§ What you need to do
In the listing below, find the line containing "## Activities" and the line containing "Are About Quality**". Repeat exactly those two lines and every line between them.
(Given records begins)
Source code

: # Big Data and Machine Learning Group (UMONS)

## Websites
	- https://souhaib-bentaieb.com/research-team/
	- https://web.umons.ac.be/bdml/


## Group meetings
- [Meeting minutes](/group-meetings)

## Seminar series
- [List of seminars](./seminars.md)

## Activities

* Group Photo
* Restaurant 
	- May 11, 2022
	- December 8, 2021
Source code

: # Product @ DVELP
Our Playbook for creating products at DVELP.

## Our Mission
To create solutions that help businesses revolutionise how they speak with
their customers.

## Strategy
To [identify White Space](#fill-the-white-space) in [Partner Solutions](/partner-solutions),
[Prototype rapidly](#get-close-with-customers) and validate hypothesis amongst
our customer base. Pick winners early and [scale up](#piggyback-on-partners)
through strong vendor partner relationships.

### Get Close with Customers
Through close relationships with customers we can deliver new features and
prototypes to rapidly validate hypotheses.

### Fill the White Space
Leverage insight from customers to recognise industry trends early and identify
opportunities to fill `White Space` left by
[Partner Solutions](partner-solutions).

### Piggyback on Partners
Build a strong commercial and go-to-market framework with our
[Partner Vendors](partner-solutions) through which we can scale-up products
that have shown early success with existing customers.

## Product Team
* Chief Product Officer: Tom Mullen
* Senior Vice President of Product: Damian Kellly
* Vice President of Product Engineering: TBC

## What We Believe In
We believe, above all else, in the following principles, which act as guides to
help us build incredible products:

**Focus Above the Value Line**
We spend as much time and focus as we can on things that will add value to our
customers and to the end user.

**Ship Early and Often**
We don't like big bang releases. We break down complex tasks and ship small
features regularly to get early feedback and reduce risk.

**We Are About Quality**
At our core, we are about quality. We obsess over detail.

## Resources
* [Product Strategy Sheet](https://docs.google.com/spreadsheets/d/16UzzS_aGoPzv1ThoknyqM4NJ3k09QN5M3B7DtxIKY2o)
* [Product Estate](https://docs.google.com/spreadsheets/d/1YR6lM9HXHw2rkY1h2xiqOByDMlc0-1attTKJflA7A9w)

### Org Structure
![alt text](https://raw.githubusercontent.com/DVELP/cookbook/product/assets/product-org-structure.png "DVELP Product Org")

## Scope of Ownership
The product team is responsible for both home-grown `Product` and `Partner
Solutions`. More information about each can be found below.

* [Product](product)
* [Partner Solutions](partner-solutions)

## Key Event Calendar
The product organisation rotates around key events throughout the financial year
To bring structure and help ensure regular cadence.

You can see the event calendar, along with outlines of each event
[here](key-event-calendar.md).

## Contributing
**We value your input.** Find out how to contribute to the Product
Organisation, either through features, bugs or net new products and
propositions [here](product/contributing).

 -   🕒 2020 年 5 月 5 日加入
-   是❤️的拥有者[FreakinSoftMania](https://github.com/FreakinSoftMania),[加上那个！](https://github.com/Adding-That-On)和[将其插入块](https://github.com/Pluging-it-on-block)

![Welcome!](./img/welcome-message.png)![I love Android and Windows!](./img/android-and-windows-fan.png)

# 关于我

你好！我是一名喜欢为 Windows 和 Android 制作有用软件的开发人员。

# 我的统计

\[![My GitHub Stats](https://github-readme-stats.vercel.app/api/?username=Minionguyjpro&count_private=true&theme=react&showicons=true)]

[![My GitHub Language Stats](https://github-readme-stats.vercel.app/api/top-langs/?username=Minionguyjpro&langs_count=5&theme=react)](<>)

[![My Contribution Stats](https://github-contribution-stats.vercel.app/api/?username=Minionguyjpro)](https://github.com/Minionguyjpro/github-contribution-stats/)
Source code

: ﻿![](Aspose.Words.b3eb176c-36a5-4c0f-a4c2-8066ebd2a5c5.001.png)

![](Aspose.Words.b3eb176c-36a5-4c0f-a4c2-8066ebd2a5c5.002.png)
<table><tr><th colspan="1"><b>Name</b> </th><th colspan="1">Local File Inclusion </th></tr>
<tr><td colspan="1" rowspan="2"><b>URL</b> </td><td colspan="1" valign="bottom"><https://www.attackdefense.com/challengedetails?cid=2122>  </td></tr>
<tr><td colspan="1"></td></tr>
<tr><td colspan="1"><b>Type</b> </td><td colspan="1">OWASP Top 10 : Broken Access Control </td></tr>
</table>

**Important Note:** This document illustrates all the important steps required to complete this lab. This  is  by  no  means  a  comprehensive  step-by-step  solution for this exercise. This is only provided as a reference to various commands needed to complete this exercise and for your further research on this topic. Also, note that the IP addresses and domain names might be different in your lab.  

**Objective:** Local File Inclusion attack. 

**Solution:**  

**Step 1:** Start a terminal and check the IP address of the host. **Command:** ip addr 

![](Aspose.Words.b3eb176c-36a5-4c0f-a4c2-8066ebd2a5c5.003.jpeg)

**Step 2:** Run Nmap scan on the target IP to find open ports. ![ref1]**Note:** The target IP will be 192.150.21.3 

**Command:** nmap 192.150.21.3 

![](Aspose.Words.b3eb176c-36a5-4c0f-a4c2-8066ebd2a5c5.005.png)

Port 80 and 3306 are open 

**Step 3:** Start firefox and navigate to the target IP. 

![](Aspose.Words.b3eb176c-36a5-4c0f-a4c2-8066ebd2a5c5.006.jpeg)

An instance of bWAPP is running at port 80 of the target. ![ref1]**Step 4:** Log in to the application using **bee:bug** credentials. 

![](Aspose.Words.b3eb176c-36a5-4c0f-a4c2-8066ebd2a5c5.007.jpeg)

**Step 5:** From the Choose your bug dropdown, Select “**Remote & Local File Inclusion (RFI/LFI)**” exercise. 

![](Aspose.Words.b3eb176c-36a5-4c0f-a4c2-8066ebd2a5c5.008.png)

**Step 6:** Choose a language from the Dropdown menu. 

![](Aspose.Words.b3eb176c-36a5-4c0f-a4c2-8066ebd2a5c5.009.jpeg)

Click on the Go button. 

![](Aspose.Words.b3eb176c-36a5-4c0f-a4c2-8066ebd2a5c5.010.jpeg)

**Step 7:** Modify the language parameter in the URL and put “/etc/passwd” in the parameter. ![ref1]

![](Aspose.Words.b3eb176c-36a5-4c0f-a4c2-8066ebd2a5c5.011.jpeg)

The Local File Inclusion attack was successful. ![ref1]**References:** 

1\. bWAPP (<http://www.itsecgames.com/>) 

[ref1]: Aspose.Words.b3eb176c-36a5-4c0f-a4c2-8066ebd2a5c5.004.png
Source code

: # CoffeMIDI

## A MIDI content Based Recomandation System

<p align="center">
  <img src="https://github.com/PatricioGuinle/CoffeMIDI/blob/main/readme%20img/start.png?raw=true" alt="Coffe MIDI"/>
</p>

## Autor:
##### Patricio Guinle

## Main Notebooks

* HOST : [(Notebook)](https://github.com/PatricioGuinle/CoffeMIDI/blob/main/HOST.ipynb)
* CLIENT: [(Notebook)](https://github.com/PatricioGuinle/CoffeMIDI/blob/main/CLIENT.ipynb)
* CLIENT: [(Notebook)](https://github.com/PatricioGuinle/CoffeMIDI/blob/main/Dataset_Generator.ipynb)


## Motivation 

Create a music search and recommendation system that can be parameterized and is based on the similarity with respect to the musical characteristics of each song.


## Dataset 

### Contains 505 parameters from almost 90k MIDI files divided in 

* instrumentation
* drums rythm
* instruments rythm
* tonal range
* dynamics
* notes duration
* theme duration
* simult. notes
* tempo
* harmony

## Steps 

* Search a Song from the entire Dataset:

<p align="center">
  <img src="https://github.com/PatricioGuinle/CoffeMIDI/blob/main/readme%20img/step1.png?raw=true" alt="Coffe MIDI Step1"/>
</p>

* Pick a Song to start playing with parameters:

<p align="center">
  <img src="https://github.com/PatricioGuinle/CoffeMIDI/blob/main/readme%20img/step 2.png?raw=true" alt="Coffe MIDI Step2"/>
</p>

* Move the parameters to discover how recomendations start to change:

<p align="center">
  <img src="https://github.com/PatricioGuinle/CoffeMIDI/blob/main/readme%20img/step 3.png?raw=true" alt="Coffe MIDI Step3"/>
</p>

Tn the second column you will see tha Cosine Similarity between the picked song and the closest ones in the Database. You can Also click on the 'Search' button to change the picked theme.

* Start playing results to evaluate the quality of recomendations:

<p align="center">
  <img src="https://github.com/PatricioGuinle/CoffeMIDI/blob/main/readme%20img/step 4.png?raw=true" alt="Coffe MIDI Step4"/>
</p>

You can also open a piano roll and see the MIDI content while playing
(Given records ends)
§ Output for this task
## Activities

* Group Photo
* Restaurant 
	- May 11, 2022
	- December 8, 2021
Source code

: # Product @ DVELP
Our Playbook for creating products at DVELP.

## Our Mission
To create solutions that help businesses revolutionise how they speak with
their customers.

## Strategy
To [identify White Space](#fill-the-white-space) in [Partner Solutions](/partner-solutions),
[Prototype rapidly](#get-close-with-customers) and validate hypothesis amongst
our customer base. Pick winners early and [scale up](#piggyback-on-partners)
through strong vendor partner relationships.

### Get Close with Customers
Through close relationships with customers we can deliver new features and
prototypes to rapidly validate hypotheses.

### Fill the White Space
Leverage insight from customers to recognise industry trends early and identify
opportunities to fill `White Space` left by
[Partner Solutions](partner-solutions).

### Piggyback on Partners
Build a strong commercial and go-to-market framework with our
[Partner Vendors](partner-solutions) through which we can scale-up products
that have shown early success with existing customers.

## Product Team
* Chief Product Officer: Tom Mullen
* Senior Vice President of Product: Damian Kellly
* Vice President of Product Engineering: TBC

## What We Believe In
We believe, above all else, in the following principles, which act as guides to
help us build incredible products:

**Focus Above the Value Line**
We spend as much time and focus as we can on things that will add value to our
customers and to the end user.

**Ship Early and Often**
We don't like big bang releases. We break down complex tasks and ship small
features regularly to get early feedback and reduce risk.

**We Are About Quality**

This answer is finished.